Table 1 shows the number of women in each condition who reported presence of the different risk factors. There were no significant differences between these two groups on any demographic variables, number of risk factors, number of children, or parity. In addition, there were no significant differences between the two groups on any of the risk factors, namely, presence of a previous episode of depression, experience of a recent life stressor, poor social support, or level of depressive symptoms.
The change in Beck Depression Inventory scores before and after the intervention for the 17 women in the intervention group was significantly greater than that for the 18 women who received treatment as usual (t=3.50, df=33, p=0.001).
Table 2 shows the mean pre- and postintervention scores, the percent of women with reliable improvement (i.e., those whose level of functioning moved within the range of the functional population after the intervention), and the number of women who met criteria for major depression within the 3-month postpartum period.
To calculate a reliable change index and cutoff score for the Beck Depression Inventory, we obtained a reliability estimate and descriptive statistics for the functional distribution of the Beck Depression Inventory from published studies
(15,
16).

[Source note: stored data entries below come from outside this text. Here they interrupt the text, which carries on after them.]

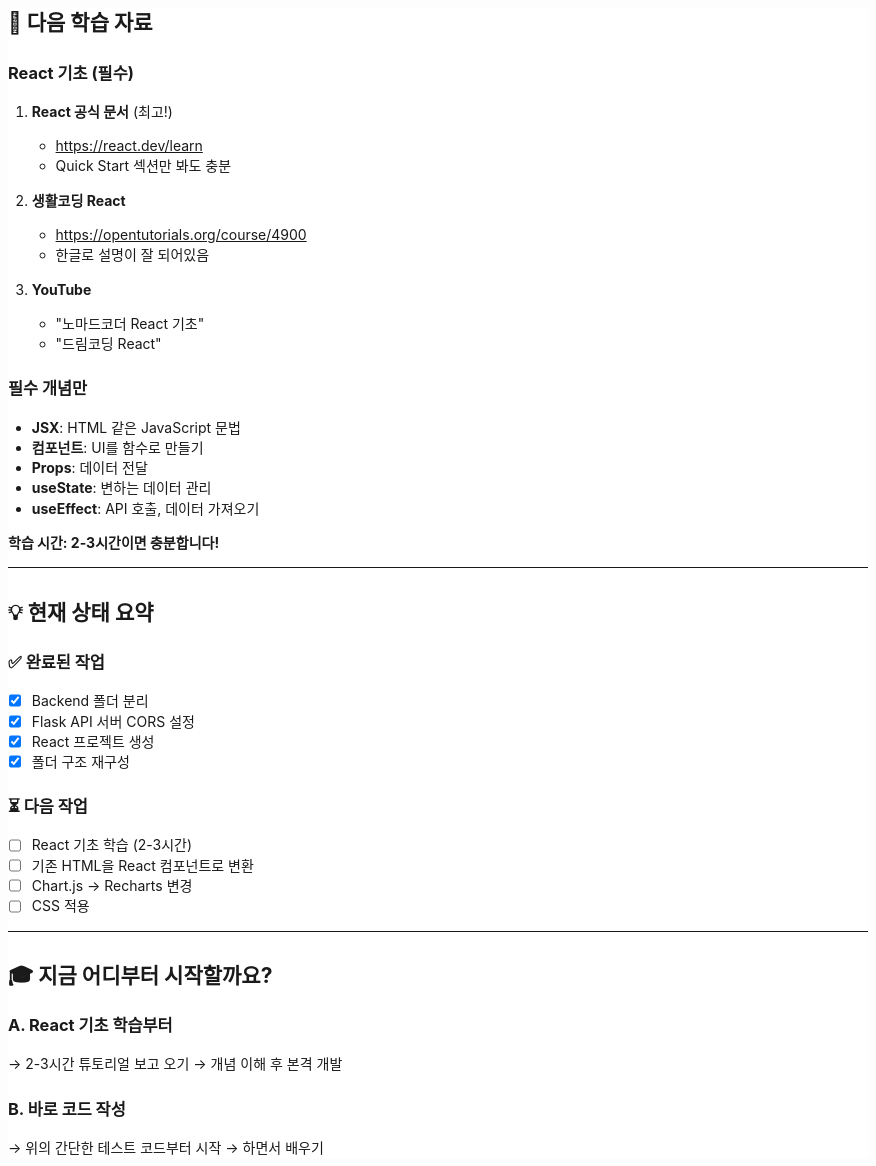 
## 📖 다음 학습 자료

### React 기초 (필수)
1. **React 공식 문서** (최고!)
   - https://react.dev/learn
   - Quick Start 섹션만 봐도 충분

2. **생활코딩 React**
   - https://opentutorials.org/course/4900
   - 한글로 설명이 잘 되어있음

3. **YouTube**
   - "노마드코더 React 기초"
   - "드림코딩 React"

### 필수 개념만
- **JSX**: HTML 같은 JavaScript 문법
- **컴포넌트**: UI를 함수로 만들기
- **Props**: 데이터 전달
- **useState**: 변하는 데이터 관리
- **useEffect**: API 호출, 데이터 가져오기

**학습 시간: 2-3시간이면 충분합니다!**

---

## 💡 현재 상태 요약

### ✅ 완료된 작업
- [x] Backend 폴더 분리
- [x] Flask API 서버 CORS 설정
- [x] React 프로젝트 생성
- [x] 폴더 구조 재구성

### ⏳ 다음 작업
- [ ] React 기초 학습 (2-3시간)
- [ ] 기존 HTML을 React 컴포넌트로 변환
- [ ] Chart.js → Recharts 변경
- [ ] CSS 적용

---

## 🎓 지금 어디부터 시작할까요?

### A. React 기초 학습부터
→ 2-3시간 튜토리얼 보고 오기
→ 개념 이해 후 본격 개발

### B. 바로 코드 작성
→ 위의 간단한 테스트 코드부터 시작
→ 하면서 배우기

As recommended by Jacobson and Truax
(14), the reliable change index was greater than 1.96. A chi-square showed that women in the intervention group were significantly less likely to develop postpartum depression than were those in the treatment-as-usual group (p=0.02, Fisher’s exact test) (
Table 2). Three of the women who developed postpartum depression had a previous history of depression. The study found that a history of depression, initial level of depressive symptoms, and primiparous status were not significantly related to the presence of postpartum depression.
Discussion
This preliminary study found that, in a group of financially disadvantaged women at risk for postpartum depression, a four-session antepartum group intervention prevented the occurrence of major depression within the 3-month postpartum period. However, 33% of the women who received treatment as usual reported postpartum major depression. It is possible that a longer follow-up period may have resulted in a similar rate of postpartum depression between the two conditions. However, research has demonstrated that the highest risk period for developing depression is during the first 3-month postpartum period and that 76% of women who develop postpartum depression over a 6-month period report that their depression began less than 5 weeks after delivery
(17).
Our finding of significant efficacy of the group intervention differs from the results of previous studies
(6,
7), possibly because of the higher compliance rate in the current study. Clearly, there would be important public health implications if the results of this trial were replicated in a larger trial, showing that this low-cost preventive intervention prevents the emotional and financial tolls associated with postpartum depression.